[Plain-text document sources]

-----

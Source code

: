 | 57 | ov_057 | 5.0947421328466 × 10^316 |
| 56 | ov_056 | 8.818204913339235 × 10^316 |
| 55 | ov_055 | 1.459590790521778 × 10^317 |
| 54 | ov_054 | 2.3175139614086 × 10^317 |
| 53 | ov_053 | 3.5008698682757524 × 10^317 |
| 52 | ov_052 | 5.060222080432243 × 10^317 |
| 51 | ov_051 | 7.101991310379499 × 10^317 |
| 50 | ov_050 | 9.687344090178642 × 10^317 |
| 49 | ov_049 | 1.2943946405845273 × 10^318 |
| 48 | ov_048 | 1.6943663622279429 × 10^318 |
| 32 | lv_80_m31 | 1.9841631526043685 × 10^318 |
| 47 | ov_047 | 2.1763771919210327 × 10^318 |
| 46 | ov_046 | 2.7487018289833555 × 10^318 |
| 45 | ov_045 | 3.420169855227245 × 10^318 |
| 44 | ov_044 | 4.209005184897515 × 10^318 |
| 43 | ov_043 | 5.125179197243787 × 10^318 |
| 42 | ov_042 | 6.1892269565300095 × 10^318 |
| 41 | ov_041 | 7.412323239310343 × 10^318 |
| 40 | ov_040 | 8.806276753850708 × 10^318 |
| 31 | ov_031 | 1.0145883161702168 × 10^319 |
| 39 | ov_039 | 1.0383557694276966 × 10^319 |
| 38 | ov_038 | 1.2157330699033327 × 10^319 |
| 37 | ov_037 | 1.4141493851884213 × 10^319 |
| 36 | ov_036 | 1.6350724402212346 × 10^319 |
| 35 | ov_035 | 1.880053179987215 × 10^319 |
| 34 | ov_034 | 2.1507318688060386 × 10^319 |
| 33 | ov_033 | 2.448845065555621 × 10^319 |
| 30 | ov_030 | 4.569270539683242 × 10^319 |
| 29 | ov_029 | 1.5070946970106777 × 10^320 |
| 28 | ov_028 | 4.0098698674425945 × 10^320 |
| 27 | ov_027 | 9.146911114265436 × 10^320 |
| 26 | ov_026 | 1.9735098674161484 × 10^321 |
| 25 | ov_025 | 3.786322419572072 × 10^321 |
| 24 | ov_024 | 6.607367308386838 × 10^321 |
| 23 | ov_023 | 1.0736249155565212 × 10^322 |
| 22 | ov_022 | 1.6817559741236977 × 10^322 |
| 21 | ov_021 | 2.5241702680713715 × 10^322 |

-----

> **Task statement**
Each record must be printed again, word for word, with nothing dropped.

> **Your solution**
Source code

: | 57 | ov_057 | 5.0947421328466 × 10^316 |
| 56 | ov_056 | 8.818204913339235 × 10^316 |
| 55 | ov_055 | 1.459590790521778 × 10^317 |
| 54 | ov_054 | 2.3175139614086 × 10^317 |
| 53 | ov_053 | 3.5008698682757524 × 10^317 |
| 52 | ov_052 | 5.060222080432243 × 10^317 |
| 51 | ov_051 | 7.101991310379499 × 10^317 |
| 50 | ov_050 | 9.687344090178642 × 10^317 |
| 49 | ov_049 | 1.2943946405845273 × 10^318 |
| 48 | ov_048 | 1.6943663622279429 × 10^318 |
| 32 | lv_80_m31 | 1.9841631526043685 × 10^318 |
| 47 | ov_047 | 2.1763771919210327 × 10^318 |
| 46 | ov_046 | 2.7487018289833555 × 10^318 |
| 45 | ov_045 | 3.420169855227245 × 10^318 |
| 44 | ov_044 | 4.209005184897515 × 10^318 |
| 43 | ov_043 | 5.125179197243787 × 10^318 |
| 42 | ov_042 | 6.1892269565300095 × 10^318 |
| 41 | ov_041 | 7.412323239310343 × 10^318 |
| 40 | ov_040 | 8.806276753850708 × 10^318 |
| 31 | ov_031 | 1.0145883161702168 × 10^319 |
| 39 | ov_039 | 1.0383557694276966 × 10^319 |
| 38 | ov_038 | 1.2157330699033327 × 10^319 |
| 37 | ov_037 | 1.4141493851884213 × 10^319 |
| 36 | ov_036 | 1.6350724402212346 × 10^319 |
| 35 | ov_035 | 1.880053179987215 × 10^319 |
| 34 | ov_034 | 2.1507318688060386 × 10^319 |
| 33 | ov_033 | 2.448845065555621 × 10^319 |
| 30 | ov_030 | 4.569270539683242 × 10^319 |
| 29 | ov_029 | 1.5070946970106777 × 10^320 |
| 28 | ov_028 | 4.0098698674425945 × 10^320 |
| 27 | ov_027 | 9.146911114265436 × 10^320 |
| 26 | ov_026 | 1.9735098674161484 × 10^321 |
| 25 | ov_025 | 3.786322419572072 × 10^321 |
| 24 | ov_024 | 6.607367308386838 × 10^321 |
| 23 | ov_023 | 1.0736249155565212 × 10^322 |
| 22 | ov_022 | 1.6817559741236977 × 10^322 |
| 21 | ov_021 | 2.5241702680713715 × 10^322 |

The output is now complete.